**Your task**
For the entries below, print exactly the lines between the line holding "### Tarefas" and the line holding "- [ ] Visualiza tarefas do time.", inclusive, and nothing else.

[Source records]
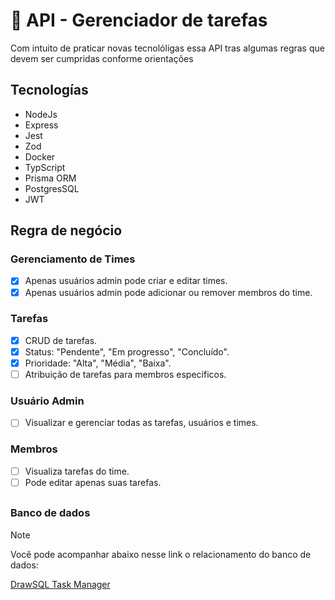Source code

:# 📕 API - Gerenciador de tarefas
Com intuito de praticar novas tecnolóligas essa API tras algumas regras que devem ser cumpridas conforme orientações

## Tecnologías
- NodeJs
- Express
- Jest
- Zod
- Docker
- TypScript
- Prisma ORM
- PostgresSQL
- JWT

## Regra de negócio
### Gerenciamento de Times
- [x] Apenas usuários admin pode criar e editar times.
- [x] Apenas usuários admin pode adicionar ou remover membros do time.

### Tarefas
- [x] CRUD de tarefas.
- [x] Status: "Pendente", "Em progresso", "Concluído".
- [x] Prioridade: "Alta", "Média", "Baixa".
- [ ] Atribuição de tarefas para membros específicos.

### Usuário Admin
- [ ] Visualizar e gerenciar todas as tarefas, usuários e times.

### Membros
- [ ] Visualiza tarefas do time.
- [ ] Pode editar apenas suas tarefas.

##

### Banco de dados
> [!NOTE]
> Você pode acompanhar abaixo nesse link o relacionamento do banco de dados:

<a href="https://drawsql.app/teams/startprocess/diagrams/task-manager">DrawSQL Task Manager </a>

**Task solution**
### Tarefas
- [x] CRUD de tarefas.
- [x] Status: "Pendente", "Em progresso", "Concluído".
- [x] Prioridade: "Alta", "Média", "Baixa".
- [ ] Atribuição de tarefas para membros específicos.

### Usuário Admin
- [ ] Visualizar e gerenciar todas as tarefas, usuários e times.

### Membros
- [ ] Visualiza tarefas do time.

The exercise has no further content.